Yesterday, Google Cloud servers in the us-east1 region were cut off from the rest of the world as there was an issue reported with Cloud Networking and Load balancing within us-east1.
These issues with Google Cloud Networking and Load Balancing have caused physical damage to multiple concurrent fiber bundles that serve network paths in us-east1. At 10:25 am PT yesterday, the status was updated that the “Customers may still observe traffic through Global Load-balancers being directed away from back-ends in us-east1 at this time.”

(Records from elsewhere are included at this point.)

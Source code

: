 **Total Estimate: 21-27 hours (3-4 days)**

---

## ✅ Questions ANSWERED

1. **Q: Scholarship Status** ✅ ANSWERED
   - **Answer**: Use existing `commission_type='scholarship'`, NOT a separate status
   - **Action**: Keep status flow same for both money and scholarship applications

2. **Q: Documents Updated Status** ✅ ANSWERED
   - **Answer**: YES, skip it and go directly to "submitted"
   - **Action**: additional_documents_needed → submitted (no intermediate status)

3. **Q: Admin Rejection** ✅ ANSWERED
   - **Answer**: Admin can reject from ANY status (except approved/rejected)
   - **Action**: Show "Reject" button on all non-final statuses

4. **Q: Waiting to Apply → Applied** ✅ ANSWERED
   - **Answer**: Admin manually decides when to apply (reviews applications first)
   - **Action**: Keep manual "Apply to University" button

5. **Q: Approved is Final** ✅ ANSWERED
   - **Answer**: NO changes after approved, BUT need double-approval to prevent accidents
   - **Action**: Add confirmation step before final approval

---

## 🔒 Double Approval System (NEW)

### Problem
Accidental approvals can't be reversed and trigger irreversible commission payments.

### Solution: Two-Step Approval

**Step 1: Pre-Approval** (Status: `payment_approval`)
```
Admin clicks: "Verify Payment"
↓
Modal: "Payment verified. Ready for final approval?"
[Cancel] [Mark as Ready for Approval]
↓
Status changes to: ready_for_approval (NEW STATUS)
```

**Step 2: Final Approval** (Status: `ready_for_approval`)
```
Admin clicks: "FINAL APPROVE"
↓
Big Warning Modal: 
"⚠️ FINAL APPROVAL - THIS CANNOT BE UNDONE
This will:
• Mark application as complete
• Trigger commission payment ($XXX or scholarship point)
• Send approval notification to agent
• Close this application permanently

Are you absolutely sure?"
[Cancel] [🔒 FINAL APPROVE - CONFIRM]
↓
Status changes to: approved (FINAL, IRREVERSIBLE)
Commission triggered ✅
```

It was later posted on the status dashboard that the mitigation work was underway for addressing the issue with Google Cloud Networking and Load Balancing in us-east1. However, the rate of errors was decreasing at the time but few users faced elevated latency.

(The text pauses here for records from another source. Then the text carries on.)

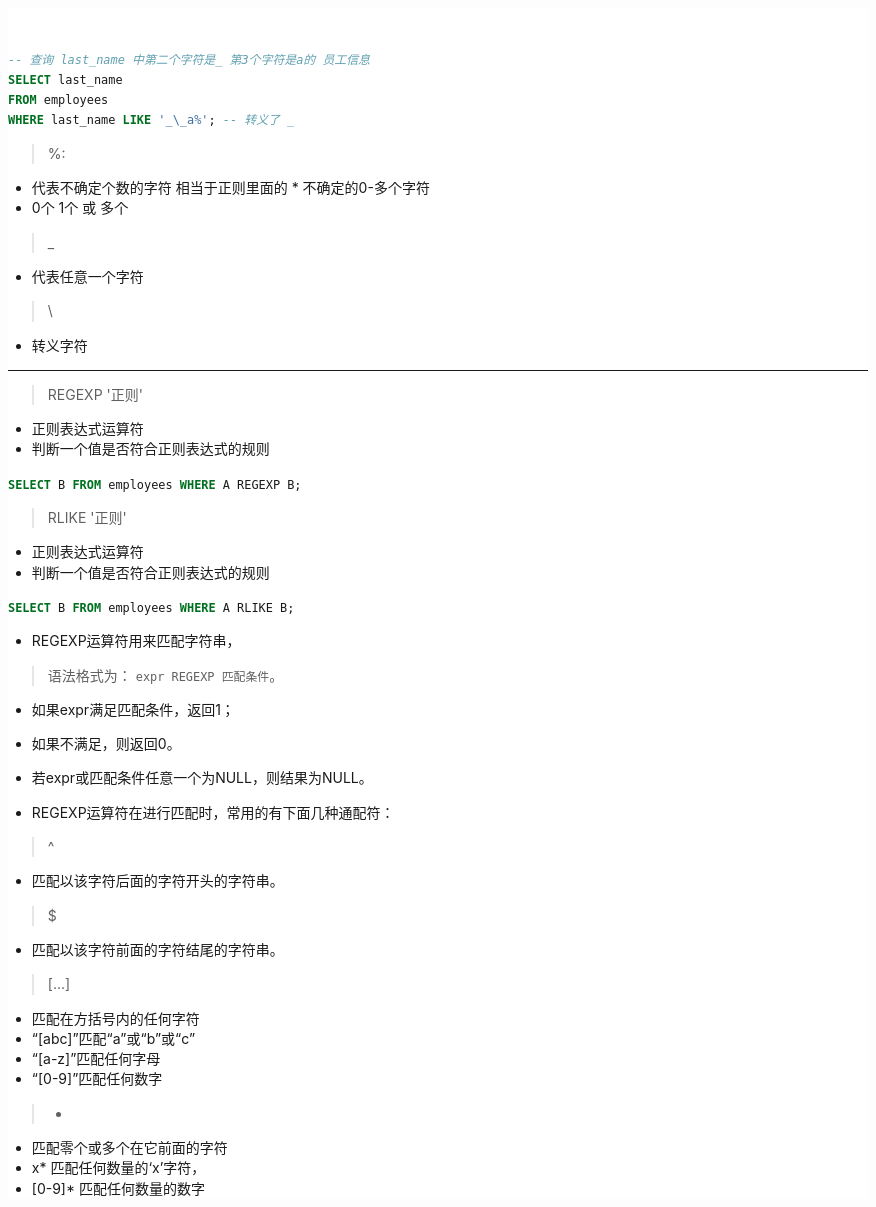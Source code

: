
 ```sql


-- 查询 last_name 中第二个字符是_ 第3个字符是a的 员工信息
SELECT last_name
FROM employees
WHERE last_name LIKE '_\_a%'; -- 转义了 _
```

> %:
- 代表不确定个数的字符 相当于正则里面的 * 不确定的0-多个字符
- 0个 1个 或 多个

> _
- 代表任意一个字符

> \
- 转义字符

---

> REGEXP '正则'
- 正则表达式运算符
- 判断一个值是否符合正则表达式的规则
```sql
SELECT B FROM employees WHERE A REGEXP B;
```


> RLIKE '正则'
- 正则表达式运算符
- 判断一个值是否符合正则表达式的规则
```sql
SELECT B FROM employees WHERE A RLIKE B;
```

- REGEXP运算符用来匹配字符串，


> 语法格式为： `expr REGEXP 匹配条件`。
- 如果expr满足匹配条件，返回1；
- 如果不满足，则返回0。
- 若expr或匹配条件任意一个为NULL，则结果为NULL。

- REGEXP运算符在进行匹配时，常用的有下面几种通配符：

> ^
- 匹配以该字符后面的字符开头的字符串。

> $
- 匹配以该字符前面的字符结尾的字符串。

> [...]
- 匹配在方括号内的任何字符
- “[abc]”匹配“a”或“b”或“c”
- “[a-z]”匹配任何字母
- “[0-9]”匹配任何数字

> *
- 匹配零个或多个在它前面的字符
- x*  匹配任何数量的‘x’字符，
- [0-9]*  匹配任何数量的数字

Around 4:05 pm PT, the status was updated, “The disruptions with Google Cloud Networking and Load Balancing have been root caused to physical damage to multiple concurrent fiber bundles serving network paths in us-east1, and we expect a full resolution within the next 24 hours. In the meantime, we are electively rerouting traffic to ensure that customers' services will continue to operate reliably until the affected fiber paths are repaired. Some customers may observe elevated latency during this period. We will provide another status update either as the situation warrants or by Wednesday, 2019-07-03 12:00 US/Pacific tomorrow.”

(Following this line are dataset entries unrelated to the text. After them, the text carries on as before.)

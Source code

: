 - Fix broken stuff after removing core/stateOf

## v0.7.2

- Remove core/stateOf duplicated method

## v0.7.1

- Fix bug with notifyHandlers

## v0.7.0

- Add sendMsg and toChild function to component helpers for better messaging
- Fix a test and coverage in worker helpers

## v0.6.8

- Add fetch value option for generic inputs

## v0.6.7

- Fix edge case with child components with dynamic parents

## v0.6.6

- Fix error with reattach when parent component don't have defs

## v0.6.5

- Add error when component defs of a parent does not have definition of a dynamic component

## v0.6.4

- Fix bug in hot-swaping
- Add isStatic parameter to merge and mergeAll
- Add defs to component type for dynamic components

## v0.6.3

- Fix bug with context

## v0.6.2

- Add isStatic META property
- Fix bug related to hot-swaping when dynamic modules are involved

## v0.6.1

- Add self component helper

This outage seems to be the second major one that hit Google's services in recent times. Last month, Google Calendar was down for nearly three hours around the world. Last month Google Cloud suffered a major outage that took down a number of Google services including YouTube, GSuite, Gmail, etc.
According to a person who works on Google Cloud, the team is experiencing an issue with a subset of the fiber paths that supply the region and the team is working towards resolving the issue. They have mostly removed all the Google.com traffic out of the Region to prefer GCP customers.
A Google employee commented on the HackerNews thread, “I work on Google Cloud (but I'm not in SRE, oncall, etc.). As the updates to [1] say, we're working to resolve a networking issue. The Region isn't (and wasn't) "down", but obviously network latency spiking up for external connectivity is bad. We are currently experiencing an issue with a subset of the fiber paths that supply the region. We're working on getting that restored. In the meantime, we've removed almost all Google.com traffic out of the Region to prefer GCP customers. That's why the latency increase is subsiding, as we're freeing up the fiber paths by shedding our traffic.”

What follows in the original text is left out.